Material supplied:
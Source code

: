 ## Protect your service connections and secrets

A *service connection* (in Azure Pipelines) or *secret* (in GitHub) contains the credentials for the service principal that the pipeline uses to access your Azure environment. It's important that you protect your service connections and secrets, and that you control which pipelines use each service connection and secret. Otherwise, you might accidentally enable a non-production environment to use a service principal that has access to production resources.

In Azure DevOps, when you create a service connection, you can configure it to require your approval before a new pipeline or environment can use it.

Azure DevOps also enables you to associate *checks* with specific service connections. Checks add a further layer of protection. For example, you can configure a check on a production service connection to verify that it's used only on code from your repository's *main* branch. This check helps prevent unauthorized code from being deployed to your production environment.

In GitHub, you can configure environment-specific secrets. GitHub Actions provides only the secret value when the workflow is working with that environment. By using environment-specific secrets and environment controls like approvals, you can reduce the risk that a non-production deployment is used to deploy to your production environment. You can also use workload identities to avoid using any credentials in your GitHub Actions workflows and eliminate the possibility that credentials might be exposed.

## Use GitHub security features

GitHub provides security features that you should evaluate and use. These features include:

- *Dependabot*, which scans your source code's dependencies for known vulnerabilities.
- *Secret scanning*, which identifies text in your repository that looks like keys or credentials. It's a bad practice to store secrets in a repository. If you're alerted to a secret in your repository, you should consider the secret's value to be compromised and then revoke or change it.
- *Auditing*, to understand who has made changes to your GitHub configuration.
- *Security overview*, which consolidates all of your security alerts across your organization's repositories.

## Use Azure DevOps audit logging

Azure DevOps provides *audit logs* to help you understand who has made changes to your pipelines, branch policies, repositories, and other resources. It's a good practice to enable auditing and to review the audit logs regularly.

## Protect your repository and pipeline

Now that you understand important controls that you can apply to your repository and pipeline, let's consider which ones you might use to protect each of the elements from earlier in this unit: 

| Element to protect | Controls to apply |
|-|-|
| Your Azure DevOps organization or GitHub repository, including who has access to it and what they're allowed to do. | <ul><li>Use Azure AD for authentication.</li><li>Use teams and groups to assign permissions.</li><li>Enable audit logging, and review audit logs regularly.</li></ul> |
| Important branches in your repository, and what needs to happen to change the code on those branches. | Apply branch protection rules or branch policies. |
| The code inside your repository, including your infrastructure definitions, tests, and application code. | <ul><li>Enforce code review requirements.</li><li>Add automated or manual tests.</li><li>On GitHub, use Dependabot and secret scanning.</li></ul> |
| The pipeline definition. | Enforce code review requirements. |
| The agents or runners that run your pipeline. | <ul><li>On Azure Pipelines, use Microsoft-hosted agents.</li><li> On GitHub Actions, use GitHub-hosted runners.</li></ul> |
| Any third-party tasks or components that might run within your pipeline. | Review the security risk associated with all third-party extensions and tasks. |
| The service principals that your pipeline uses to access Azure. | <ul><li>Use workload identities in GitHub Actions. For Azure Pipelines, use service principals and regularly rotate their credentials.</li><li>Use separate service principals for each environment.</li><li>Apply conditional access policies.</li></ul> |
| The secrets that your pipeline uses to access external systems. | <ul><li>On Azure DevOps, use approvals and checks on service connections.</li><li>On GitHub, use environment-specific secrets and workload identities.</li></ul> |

What is being asked: Could you count the lines of the listing above that hold the word "Enforce" and give only the total?

Expected answer: 2